Task prompt: Every line below that carries the word "будет" needs to be copied.

Start of Data for this task

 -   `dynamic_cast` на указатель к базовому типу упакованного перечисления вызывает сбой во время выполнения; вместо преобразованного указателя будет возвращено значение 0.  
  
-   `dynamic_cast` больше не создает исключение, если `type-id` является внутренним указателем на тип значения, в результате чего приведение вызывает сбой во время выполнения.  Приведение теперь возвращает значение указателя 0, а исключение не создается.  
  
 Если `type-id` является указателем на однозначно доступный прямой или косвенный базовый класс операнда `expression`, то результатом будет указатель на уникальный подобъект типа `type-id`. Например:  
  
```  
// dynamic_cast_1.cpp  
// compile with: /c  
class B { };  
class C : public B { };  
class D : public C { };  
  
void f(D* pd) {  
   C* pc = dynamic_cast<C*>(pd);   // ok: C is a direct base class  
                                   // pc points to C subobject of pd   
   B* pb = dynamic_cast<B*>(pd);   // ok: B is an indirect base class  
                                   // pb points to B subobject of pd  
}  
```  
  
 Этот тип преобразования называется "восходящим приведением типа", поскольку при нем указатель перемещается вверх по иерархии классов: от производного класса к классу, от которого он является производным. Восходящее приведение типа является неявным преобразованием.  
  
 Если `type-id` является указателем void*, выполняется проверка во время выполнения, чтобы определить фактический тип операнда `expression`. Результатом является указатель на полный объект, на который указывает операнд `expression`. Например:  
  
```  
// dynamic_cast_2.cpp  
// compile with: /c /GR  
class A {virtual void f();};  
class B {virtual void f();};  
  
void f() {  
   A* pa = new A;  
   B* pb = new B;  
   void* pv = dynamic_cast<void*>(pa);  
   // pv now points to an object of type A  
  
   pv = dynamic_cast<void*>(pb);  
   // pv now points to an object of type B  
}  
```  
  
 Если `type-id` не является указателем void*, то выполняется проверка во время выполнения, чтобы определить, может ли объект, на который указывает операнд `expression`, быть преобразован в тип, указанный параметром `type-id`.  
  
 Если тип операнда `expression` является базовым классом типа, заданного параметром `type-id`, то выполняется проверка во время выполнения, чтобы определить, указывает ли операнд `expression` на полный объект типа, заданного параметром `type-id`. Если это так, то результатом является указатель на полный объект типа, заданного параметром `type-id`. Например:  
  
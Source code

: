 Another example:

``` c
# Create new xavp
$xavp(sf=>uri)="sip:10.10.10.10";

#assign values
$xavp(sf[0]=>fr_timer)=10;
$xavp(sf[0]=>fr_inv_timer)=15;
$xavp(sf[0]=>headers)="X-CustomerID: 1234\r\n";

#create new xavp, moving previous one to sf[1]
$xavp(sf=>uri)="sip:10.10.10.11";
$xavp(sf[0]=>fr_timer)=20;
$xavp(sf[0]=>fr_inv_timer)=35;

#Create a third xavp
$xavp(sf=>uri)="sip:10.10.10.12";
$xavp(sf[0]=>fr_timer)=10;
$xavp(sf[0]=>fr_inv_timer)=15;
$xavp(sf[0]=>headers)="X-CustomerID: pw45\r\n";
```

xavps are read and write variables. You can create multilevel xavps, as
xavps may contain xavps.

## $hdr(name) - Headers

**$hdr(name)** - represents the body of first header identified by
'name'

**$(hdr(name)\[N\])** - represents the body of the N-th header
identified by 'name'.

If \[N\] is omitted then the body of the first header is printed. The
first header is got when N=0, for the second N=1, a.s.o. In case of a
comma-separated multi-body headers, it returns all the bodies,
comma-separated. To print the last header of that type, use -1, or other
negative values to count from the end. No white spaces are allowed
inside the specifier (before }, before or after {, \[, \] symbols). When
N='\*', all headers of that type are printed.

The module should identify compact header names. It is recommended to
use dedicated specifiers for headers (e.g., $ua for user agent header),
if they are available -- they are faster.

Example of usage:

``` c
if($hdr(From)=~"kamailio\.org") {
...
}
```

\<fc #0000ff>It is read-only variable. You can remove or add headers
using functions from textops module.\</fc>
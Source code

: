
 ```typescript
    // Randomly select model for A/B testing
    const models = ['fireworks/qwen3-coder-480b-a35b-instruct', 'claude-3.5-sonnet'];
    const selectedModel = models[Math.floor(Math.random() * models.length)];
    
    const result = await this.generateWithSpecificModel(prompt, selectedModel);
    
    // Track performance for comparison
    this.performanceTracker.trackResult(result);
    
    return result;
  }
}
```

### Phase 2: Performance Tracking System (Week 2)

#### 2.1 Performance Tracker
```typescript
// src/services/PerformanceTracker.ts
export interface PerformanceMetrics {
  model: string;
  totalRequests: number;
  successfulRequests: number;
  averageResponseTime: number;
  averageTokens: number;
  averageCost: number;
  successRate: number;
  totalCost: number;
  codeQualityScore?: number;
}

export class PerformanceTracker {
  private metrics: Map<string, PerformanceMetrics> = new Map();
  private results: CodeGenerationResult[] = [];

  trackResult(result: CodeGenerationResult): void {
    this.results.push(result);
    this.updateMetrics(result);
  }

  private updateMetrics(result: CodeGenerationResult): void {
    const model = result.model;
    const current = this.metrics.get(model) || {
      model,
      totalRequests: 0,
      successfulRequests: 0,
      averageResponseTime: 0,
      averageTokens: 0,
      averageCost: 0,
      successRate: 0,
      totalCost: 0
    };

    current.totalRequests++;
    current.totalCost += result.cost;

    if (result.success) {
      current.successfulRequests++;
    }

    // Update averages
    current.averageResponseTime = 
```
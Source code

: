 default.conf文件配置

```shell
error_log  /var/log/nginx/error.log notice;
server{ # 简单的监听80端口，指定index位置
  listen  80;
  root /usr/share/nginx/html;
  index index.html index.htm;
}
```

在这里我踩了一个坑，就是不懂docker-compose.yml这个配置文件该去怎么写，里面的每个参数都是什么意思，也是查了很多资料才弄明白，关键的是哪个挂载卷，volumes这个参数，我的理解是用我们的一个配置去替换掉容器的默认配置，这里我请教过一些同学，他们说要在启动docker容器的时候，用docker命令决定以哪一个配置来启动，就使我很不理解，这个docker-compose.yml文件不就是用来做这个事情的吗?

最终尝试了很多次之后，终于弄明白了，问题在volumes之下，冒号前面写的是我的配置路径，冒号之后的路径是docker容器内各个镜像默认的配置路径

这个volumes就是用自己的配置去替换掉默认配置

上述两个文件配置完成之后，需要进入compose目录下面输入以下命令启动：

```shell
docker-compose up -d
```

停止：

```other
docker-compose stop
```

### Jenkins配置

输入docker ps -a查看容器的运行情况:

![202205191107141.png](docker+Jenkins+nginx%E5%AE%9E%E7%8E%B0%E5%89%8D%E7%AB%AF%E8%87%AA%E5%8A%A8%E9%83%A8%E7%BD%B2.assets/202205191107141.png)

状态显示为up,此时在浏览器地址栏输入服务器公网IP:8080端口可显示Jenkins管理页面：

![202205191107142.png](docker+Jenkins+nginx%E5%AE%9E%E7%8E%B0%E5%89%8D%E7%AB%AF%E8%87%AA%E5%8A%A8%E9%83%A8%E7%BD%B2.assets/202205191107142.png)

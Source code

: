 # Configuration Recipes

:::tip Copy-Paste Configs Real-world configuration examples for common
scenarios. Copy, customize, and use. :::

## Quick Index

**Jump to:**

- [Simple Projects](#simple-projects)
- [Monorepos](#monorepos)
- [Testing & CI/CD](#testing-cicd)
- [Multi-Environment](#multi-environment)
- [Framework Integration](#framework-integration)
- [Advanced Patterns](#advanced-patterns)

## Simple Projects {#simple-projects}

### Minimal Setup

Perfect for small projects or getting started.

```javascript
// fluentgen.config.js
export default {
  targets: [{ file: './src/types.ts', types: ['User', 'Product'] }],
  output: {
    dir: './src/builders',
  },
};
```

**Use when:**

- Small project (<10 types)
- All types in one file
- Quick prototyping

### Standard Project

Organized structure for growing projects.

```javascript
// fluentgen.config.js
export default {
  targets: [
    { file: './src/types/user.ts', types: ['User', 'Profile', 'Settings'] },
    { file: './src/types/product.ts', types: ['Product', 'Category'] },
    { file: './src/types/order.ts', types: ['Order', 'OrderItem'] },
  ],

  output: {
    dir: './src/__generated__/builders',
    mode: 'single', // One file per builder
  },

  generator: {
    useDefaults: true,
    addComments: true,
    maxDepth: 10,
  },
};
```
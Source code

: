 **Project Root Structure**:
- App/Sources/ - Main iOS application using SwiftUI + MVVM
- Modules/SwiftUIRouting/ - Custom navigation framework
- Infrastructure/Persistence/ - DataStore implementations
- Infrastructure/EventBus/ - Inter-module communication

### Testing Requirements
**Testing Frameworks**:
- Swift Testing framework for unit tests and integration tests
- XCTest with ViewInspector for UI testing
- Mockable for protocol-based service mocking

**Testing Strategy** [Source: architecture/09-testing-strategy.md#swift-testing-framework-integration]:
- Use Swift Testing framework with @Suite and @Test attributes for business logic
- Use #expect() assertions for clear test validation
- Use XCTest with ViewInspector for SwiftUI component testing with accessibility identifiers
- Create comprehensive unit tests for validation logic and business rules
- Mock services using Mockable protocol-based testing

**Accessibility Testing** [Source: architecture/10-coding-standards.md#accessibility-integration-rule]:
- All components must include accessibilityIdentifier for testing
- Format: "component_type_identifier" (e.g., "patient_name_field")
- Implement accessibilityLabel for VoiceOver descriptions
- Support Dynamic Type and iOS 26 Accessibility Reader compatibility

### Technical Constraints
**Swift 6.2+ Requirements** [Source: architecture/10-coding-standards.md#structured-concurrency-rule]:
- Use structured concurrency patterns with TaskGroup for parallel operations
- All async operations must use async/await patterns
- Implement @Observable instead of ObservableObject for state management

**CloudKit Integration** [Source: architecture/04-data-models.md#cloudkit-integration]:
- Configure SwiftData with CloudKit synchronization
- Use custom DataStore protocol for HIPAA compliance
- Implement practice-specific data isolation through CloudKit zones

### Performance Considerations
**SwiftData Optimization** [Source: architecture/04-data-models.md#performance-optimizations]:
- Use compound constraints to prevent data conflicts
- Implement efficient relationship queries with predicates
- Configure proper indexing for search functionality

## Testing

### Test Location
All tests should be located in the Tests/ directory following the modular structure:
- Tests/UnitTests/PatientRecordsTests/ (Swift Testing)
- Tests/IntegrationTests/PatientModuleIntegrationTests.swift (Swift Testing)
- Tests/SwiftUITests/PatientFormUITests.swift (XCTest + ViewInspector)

End of Data for this task

Task result:
 -   `dynamic_cast` на указатель к базовому типу упакованного перечисления вызывает сбой во время выполнения; вместо преобразованного указателя будет возвращено значение 0.  
 Если `type-id` является указателем на однозначно доступный прямой или косвенный базовый класс операнда `expression`, то результатом будет указатель на уникальный подобъект типа `type-id`. Например:  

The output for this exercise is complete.